[Document images with source code]
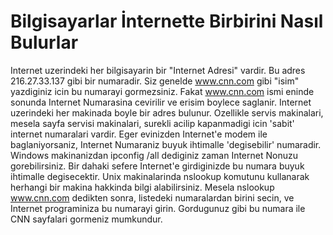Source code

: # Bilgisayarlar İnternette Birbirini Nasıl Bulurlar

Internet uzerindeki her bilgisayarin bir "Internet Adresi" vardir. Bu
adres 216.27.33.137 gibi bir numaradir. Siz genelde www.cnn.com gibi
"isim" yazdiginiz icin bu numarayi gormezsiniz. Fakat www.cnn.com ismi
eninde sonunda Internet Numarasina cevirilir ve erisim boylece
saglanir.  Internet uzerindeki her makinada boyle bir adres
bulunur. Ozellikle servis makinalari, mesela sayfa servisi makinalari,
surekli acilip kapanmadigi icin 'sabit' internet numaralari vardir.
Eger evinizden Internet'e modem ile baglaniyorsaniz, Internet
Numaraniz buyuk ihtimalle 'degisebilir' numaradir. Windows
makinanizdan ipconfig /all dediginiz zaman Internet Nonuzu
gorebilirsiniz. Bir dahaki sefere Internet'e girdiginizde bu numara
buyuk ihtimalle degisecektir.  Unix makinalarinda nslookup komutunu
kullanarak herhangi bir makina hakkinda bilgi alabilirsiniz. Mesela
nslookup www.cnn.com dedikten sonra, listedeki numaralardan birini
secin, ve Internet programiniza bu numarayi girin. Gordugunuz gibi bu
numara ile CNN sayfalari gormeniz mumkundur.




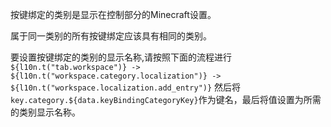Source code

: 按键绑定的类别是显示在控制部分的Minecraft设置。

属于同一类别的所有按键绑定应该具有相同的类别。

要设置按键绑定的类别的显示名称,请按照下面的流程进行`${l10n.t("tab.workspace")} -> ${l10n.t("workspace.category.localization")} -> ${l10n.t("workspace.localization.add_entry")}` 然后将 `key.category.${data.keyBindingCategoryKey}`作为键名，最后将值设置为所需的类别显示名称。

WHAT TO PRODUCE: Copy exactly, and copy nothing else: the lines from the start of the data above through the line that holds "boyle bir adres". The pictures stay out.

ANSWER:
Source code

: # Bilgisayarlar İnternette Birbirini Nasıl Bulurlar

Internet uzerindeki her bilgisayarin bir "Internet Adresi" vardir. Bu
adres 216.27.33.137 gibi bir numaradir. Siz genelde www.cnn.com gibi
"isim" yazdiginiz icin bu numarayi gormezsiniz. Fakat www.cnn.com ismi
eninde sonunda Internet Numarasina cevirilir ve erisim boylece
saglanir.  Internet uzerindeki her makinada boyle bir adres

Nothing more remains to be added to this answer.